ASSIGNMENT: An unchanged copy of every record below, without pictures, is the goal.

==== RECORDS FOR THE TASK ====

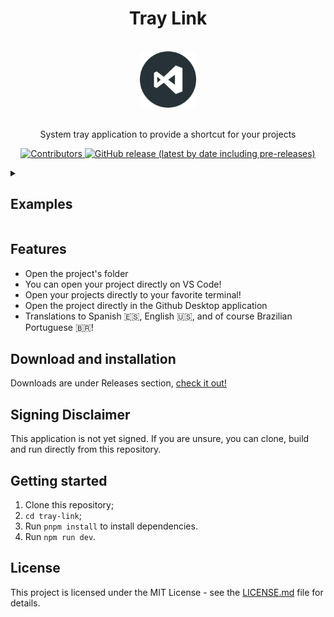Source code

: <h1 align="center">Tray Link</h1>
<div align="center">

  <br>
    <img src="assets/icon@3x.png" alt="my-projects-tray" width="90">
  <br>
  <br>

  </div>

  <p align="center">System tray application to provide a shortcut for your projects</p>

  <p align="center">
    <a href="https://github.com/Rocketseat/youtube-challenge-electron-tray/graphs/contributors">
      <img src="https://img.shields.io/github/contributors/thejoaov/tray-link?color=" alt="Contributors">
    </a>
    <a href="https://github.com/thejoaov/tray-link/releases">
      <img alt="GitHub release (latest by date including pre-releases)" src="https://img.shields.io/github/v/release/thejoaov/tray-link?include_prereleases&label=latest">
    </a>
  </p>
</div>

<details><summary>

## Examples

</summary>

![](docs/images/print1.jpg)
![](docs/images/print2.jpg)

https://github.com/thejoaov/tray-link/assets/45052080/32886ef8-6638-4338-bfab-cce4a4c3cf72

https://github.com/thejoaov/tray-link/assets/45052080/a311bb5c-de7a-451d-8823-c22afd8097f6

</details>

## Features

- Open the project's folder
- You can open your project directly on VS Code!
- Open your projects directly to your favorite terminal!
- Open the project directly in the Github Desktop application
- Translations to Spanish :es:, English :us:, and of course Brazilian Portuguese :brazil:!

## Download and installation

Downloads are under Releases section, [check it out!](https://github.com/thejoaov/tray-link/releases)

## Signing Disclaimer

This application is not yet signed. If you are unsure, you can clone, build and run directly from this repository.

## Getting started

1. Clone this repository;
2. `cd tray-link`;
3. Run `pnpm install` to install dependencies.
4. Run `npm run dev`.

## License

This project is licensed under the MIT License - see the [LICENSE.md](LICENSE.md) file for details.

====

RESPONSE AREA:
Source code

: <h1 align="center">Tray Link</h1>
<div align="center">

  <br>
    <img src="assets/icon@3x.png" alt="my-projects-tray" width="90">
  <br>
  <br>

  </div>

  <p align="center">System tray application to provide a shortcut for your projects</p>

  <p align="center">
    <a href="https://github.com/Rocketseat/youtube-challenge-electron-tray/graphs/contributors">
      <img src="https://img.shields.io/github/contributors/thejoaov/tray-link?color=" alt="Contributors">
    </a>
    <a href="https://github.com/thejoaov/tray-link/releases">
      <img alt="GitHub release (latest by date including pre-releases)" src="https://img.shields.io/github/v/release/thejoaov/tray-link?include_prereleases&label=latest">
    </a>
  </p>
</div>

<details><summary>

## Examples

</summary>

![](docs/images/print1.jpg)
![](docs/images/print2.jpg)

https://github.com/thejoaov/tray-link/assets/45052080/32886ef8-6638-4338-bfab-cce4a4c3cf72

https://github.com/thejoaov/tray-link/assets/45052080/a311bb5c-de7a-451d-8823-c22afd8097f6

</details>

## Features

- Open the project's folder
- You can open your project directly on VS Code!
- Open your projects directly to your favorite terminal!
- Open the project directly in the Github Desktop application
- Translations to Spanish :es:, English :us:, and of course Brazilian Portuguese :brazil:!

## Download and installation

Downloads are under Releases section, [check it out!](https://github.com/thejoaov/tray-link/releases)

## Signing Disclaimer

This application is not yet signed. If you are unsure, you can clone, build and run directly from this repository.

## Getting started

1. Clone this repository;
2. `cd tray-link`;
3. Run `pnpm install` to install dependencies.
4. Run `npm run dev`.

## License

This project is licensed under the MIT License - see the [LICENSE.md](LICENSE.md) file for details.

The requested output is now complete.